WHAT YOU SHOULD DO —
Please retype the records that appear below, exactly and in full.

= = =

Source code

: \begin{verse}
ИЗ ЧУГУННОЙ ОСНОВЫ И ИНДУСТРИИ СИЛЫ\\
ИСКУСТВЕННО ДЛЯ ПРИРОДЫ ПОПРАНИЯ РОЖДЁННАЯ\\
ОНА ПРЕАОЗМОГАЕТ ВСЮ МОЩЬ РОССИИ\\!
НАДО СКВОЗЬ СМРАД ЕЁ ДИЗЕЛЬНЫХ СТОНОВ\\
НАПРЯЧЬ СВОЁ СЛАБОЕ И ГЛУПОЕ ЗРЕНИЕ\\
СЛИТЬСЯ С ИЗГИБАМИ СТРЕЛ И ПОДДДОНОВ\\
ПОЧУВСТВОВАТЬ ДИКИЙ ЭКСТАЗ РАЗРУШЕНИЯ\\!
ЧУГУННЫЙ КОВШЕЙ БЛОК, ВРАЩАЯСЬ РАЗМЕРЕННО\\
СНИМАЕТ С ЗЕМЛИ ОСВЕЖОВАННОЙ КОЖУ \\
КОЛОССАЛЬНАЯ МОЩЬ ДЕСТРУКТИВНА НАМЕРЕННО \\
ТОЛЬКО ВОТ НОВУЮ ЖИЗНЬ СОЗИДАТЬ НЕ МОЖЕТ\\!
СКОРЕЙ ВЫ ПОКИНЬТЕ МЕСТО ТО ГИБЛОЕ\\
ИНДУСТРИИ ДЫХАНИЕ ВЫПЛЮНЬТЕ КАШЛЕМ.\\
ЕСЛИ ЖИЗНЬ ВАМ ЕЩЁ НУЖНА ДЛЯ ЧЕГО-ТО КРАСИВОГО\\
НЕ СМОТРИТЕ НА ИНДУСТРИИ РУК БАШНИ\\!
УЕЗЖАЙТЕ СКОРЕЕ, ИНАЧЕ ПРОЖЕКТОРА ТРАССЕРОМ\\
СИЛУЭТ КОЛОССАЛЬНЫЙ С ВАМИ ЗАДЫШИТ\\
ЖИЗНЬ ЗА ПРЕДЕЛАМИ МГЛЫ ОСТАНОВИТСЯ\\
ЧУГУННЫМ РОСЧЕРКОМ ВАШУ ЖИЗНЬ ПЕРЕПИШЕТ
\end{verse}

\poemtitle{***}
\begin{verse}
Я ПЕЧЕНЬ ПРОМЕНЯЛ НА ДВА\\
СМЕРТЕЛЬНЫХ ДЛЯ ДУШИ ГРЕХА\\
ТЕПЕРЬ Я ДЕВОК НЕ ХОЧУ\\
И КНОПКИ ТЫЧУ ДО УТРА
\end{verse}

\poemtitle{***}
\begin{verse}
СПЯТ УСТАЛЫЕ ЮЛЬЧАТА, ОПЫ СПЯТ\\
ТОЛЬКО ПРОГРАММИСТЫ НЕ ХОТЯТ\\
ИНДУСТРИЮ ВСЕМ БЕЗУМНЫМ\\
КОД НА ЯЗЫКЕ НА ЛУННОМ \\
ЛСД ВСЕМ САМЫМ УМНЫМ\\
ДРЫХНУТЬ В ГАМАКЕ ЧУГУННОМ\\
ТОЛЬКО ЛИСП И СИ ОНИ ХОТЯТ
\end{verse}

= = =

SOLUTION TO THIS EXERCISE —
Source code

: \begin{verse}
ИЗ ЧУГУННОЙ ОСНОВЫ И ИНДУСТРИИ СИЛЫ\\
ИСКУСТВЕННО ДЛЯ ПРИРОДЫ ПОПРАНИЯ РОЖДЁННАЯ\\
ОНА ПРЕАОЗМОГАЕТ ВСЮ МОЩЬ РОССИИ\\!
НАДО СКВОЗЬ СМРАД ЕЁ ДИЗЕЛЬНЫХ СТОНОВ\\
НАПРЯЧЬ СВОЁ СЛАБОЕ И ГЛУПОЕ ЗРЕНИЕ\\
СЛИТЬСЯ С ИЗГИБАМИ СТРЕЛ И ПОДДДОНОВ\\
ПОЧУВСТВОВАТЬ ДИКИЙ ЭКСТАЗ РАЗРУШЕНИЯ\\!
ЧУГУННЫЙ КОВШЕЙ БЛОК, ВРАЩАЯСЬ РАЗМЕРЕННО\\
СНИМАЕТ С ЗЕМЛИ ОСВЕЖОВАННОЙ КОЖУ \\
КОЛОССАЛЬНАЯ МОЩЬ ДЕСТРУКТИВНА НАМЕРЕННО \\
ТОЛЬКО ВОТ НОВУЮ ЖИЗНЬ СОЗИДАТЬ НЕ МОЖЕТ\\!
СКОРЕЙ ВЫ ПОКИНЬТЕ МЕСТО ТО ГИБЛОЕ\\
ИНДУСТРИИ ДЫХАНИЕ ВЫПЛЮНЬТЕ КАШЛЕМ.\\
ЕСЛИ ЖИЗНЬ ВАМ ЕЩЁ НУЖНА ДЛЯ ЧЕГО-ТО КРАСИВОГО\\
НЕ СМОТРИТЕ НА ИНДУСТРИИ РУК БАШНИ\\!
УЕЗЖАЙТЕ СКОРЕЕ, ИНАЧЕ ПРОЖЕКТОРА ТРАССЕРОМ\\
СИЛУЭТ КОЛОССАЛЬНЫЙ С ВАМИ ЗАДЫШИТ\\
ЖИЗНЬ ЗА ПРЕДЕЛАМИ МГЛЫ ОСТАНОВИТСЯ\\
ЧУГУННЫМ РОСЧЕРКОМ ВАШУ ЖИЗНЬ ПЕРЕПИШЕТ
\end{verse}

\poemtitle{***}
\begin{verse}
Я ПЕЧЕНЬ ПРОМЕНЯЛ НА ДВА\\
СМЕРТЕЛЬНЫХ ДЛЯ ДУШИ ГРЕХА\\
ТЕПЕРЬ Я ДЕВОК НЕ ХОЧУ\\
И КНОПКИ ТЫЧУ ДО УТРА
\end{verse}

\poemtitle{***}
\begin{verse}
СПЯТ УСТАЛЫЕ ЮЛЬЧАТА, ОПЫ СПЯТ\\
ТОЛЬКО ПРОГРАММИСТЫ НЕ ХОТЯТ\\
ИНДУСТРИЮ ВСЕМ БЕЗУМНЫМ\\
КОД НА ЯЗЫКЕ НА ЛУННОМ \\
ЛСД ВСЕМ САМЫМ УМНЫМ\\
ДРЫХНУТЬ В ГАМАКЕ ЧУГУННОМ\\
ТОЛЬКО ЛИСП И СИ ОНИ ХОТЯТ
\end{verse}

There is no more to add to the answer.